• 03/05/2024 00:00

PolitiqueArte. La virgen en el trono

El día 29 de este mes se conmemoran 571 años de la caída de Constantinopla, la capital de lo que quedaba del Imperio Bizantino. Ese día, pero de 1453, los otomanos descubrieron una puerta mal cerrada en uno de los laterales de la muralla, comenzando así uno de los más grandes cambios del eje geopolítico global que han ocurrido en la historia. La caída de Constantinopla fue el epicentro de una colosal avalancha de radicales alteraciones del status quo, alteraciones que aún hoy suenan y nos afectan en el día a día.

Pero algo se mantuvo, aun después de que se silenciaran los cañones de Mehmed II, aun después de la caída de los bizantinos y de los mimos otomanos. Un edificio que para el 29 de mayo de 1453 ya contaba con más de 900 años de historia, Santa Sofía. La basílica ortodoxa, terminada en el 537 d. C., se convirtió en el punto focal de la fe cristiana y de la mahometana. Dentro de ella, aun después de millones de intentos por destruirla, sentada en su trono, está la virgen sosteniendo al niño. Reflexiva y tranquila, vigila a todo aquel que ponga pie en su casa. La virgen en el trono es la clara imagen de la inmortalidad de la esencia, la marca indeleble del paso del tiempo.

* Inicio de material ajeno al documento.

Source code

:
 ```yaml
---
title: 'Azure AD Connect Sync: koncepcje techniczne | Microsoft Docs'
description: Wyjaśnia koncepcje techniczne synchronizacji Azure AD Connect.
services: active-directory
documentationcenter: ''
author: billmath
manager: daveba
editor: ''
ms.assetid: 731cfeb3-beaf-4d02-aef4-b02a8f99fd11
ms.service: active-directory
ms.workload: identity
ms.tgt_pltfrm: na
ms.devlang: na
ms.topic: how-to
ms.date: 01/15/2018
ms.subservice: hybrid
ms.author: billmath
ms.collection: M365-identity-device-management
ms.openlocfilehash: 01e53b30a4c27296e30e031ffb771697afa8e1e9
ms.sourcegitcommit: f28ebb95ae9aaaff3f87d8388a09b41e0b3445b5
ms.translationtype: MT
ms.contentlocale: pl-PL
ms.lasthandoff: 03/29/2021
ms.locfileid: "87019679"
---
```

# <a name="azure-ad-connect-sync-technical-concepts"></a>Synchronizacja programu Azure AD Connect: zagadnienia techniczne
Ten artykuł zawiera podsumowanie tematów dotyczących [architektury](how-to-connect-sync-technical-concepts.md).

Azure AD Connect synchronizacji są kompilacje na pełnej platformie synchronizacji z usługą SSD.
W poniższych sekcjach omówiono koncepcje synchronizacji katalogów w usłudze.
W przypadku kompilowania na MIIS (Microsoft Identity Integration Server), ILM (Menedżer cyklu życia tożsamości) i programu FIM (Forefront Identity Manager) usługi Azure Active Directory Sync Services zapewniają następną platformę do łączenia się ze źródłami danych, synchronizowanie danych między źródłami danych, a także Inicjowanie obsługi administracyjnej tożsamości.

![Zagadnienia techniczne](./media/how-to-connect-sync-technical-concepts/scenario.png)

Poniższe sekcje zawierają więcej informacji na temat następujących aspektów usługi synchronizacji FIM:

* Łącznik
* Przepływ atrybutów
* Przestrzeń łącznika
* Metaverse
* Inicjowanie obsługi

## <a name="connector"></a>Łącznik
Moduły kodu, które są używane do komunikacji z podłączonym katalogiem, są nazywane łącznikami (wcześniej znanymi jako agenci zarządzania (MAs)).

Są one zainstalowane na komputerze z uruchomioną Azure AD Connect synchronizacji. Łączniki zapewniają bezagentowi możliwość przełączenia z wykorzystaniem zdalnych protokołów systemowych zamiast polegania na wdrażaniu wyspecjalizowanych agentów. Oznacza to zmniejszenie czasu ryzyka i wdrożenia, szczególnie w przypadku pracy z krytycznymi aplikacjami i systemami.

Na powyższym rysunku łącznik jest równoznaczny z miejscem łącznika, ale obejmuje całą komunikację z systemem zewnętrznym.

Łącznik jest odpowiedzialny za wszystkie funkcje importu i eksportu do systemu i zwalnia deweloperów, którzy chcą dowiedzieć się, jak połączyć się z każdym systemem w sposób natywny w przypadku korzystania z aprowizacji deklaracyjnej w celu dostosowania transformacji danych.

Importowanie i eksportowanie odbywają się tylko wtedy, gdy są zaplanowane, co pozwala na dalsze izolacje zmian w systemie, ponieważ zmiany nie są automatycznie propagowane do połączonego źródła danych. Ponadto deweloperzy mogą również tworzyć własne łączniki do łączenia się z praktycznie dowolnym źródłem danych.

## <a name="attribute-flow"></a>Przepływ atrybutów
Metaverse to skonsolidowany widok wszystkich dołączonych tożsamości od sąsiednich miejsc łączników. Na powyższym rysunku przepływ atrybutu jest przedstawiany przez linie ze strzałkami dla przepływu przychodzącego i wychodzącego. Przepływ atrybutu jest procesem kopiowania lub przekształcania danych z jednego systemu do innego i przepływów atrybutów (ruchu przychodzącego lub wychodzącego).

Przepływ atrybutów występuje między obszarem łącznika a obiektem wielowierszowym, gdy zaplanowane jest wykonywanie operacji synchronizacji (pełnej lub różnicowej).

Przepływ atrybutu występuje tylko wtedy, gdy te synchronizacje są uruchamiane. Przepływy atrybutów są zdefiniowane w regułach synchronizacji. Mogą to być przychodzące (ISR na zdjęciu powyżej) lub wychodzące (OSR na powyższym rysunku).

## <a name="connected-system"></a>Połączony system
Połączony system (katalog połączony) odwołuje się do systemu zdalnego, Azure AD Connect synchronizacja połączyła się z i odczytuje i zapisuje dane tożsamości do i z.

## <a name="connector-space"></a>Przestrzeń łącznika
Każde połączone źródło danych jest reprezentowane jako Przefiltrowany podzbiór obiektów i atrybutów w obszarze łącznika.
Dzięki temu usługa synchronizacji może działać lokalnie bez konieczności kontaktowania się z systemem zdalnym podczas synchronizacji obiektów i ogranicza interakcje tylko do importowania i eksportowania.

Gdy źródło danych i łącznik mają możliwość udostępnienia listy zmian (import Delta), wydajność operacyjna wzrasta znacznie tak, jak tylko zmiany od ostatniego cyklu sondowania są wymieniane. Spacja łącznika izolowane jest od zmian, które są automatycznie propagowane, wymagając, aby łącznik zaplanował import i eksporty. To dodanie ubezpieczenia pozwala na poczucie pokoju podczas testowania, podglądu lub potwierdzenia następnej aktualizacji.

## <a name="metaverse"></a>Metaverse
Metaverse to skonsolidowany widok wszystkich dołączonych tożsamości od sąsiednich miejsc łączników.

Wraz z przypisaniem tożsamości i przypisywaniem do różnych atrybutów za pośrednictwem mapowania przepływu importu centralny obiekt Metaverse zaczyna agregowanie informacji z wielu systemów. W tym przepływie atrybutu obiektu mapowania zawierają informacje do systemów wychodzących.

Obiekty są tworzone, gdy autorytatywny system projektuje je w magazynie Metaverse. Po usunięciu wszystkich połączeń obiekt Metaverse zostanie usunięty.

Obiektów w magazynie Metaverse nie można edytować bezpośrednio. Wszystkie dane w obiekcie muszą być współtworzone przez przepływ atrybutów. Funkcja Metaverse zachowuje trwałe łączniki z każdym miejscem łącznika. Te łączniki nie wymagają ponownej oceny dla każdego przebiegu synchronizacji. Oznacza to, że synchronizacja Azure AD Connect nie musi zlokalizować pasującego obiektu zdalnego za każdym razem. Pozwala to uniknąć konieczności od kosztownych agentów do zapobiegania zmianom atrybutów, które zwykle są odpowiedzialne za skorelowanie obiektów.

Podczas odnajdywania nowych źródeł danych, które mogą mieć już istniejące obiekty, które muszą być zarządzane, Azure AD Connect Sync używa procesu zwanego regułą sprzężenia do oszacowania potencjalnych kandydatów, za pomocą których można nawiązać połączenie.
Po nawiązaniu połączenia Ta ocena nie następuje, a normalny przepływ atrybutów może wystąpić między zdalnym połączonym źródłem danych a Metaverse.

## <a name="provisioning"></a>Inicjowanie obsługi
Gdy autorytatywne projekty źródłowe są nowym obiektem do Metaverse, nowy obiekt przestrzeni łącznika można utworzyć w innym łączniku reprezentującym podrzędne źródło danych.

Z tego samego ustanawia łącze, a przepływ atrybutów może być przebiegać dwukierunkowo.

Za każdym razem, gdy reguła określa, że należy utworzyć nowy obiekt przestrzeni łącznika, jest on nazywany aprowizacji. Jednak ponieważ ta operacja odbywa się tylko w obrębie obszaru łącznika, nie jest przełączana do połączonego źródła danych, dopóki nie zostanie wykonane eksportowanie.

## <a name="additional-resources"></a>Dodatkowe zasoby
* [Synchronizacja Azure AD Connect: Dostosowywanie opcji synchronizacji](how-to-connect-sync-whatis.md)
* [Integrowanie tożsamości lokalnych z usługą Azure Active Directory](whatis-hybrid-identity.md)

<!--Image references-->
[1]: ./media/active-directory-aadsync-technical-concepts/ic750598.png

¿Pero qué pasó exactamente ese 29 de mayo de 1453?, ¿qué es lo que hace especial a ese mosaico dorado de la virgen y el niño? Como todo imperio moribundo, la crisis se veía venir desde hacía siglos. Económicamente golpeados por el crecimiento de Venecia y Génova. El cisma de Oriente de 1054, la separación entre ortodoxos y católicos, debilitó la política y hundió a Bizancio en el aislamiento. Las crisis políticas, intentos de golpe de Estado, continuos enfrentamientos entre las altas esferas y el abandono internacional, convirtieron a Constantinopla en una joya que Mehmed II quería incluir en su corona. Pero las murallas de la vetusta ciudad eran inexpugnables, habían resistido todos y cada uno de los ataques que le habían lanzado, habían sobrevivido hasta 26 sitios, a los sasánidas, a los cruzados, a los rusos, húngaros, búlgaros y a los musulmanes. La salida al mar Negro o al Mediterráneo significaban una arteria importante para el ingreso de suministros y soldados. Bizancio se alzaba como un objetivo inalcanzable para todo aquel déspota que soñara con conquistarla. Aun así, con todas las historias de sobrevivencia que tenían las murallas de la ciudad, en abril, Mehmed II rodeó Constantinopla con más de 80.000 soldados y comenzó un brutal bombardeo con la artillería más moderna. Dos meses largos y pesados, dos meses de miles de proyectiles cayendo sobre la vieja capital del imperio, dos meses en los que la historia, como se conocía, sobrevivió. Pero llegó el día, 29 de mayo, un grupo de ojeadores descubrieron una puerta mal cerrada, dañada por los continuos bombardeos, y dieron la voz de alerta para que todo el contingente musulmán entrara a la ciudad y se diera inicio de la caída de un imperio que terminaría a los pies de la torre Gálata. El caos cesó, el nombre de la ciudad cambió y la expansión musulmana no terminaría hasta la derrota en Lepanto.

Aun dentro de todo ese caos, en el centro de toda esa furia, Santa Sofía se mantuvo serena y dorada. La brillante imagen de la coexistencia, una perla de paz hundida en un océano de guerra. La virgen en el trono, hoy tapada por haber convertido la basílica en una mezquita, permanece como un recuerdo del mundo antiguo, de la inevitabilidad del cambio y de la incertidumbre del mañana.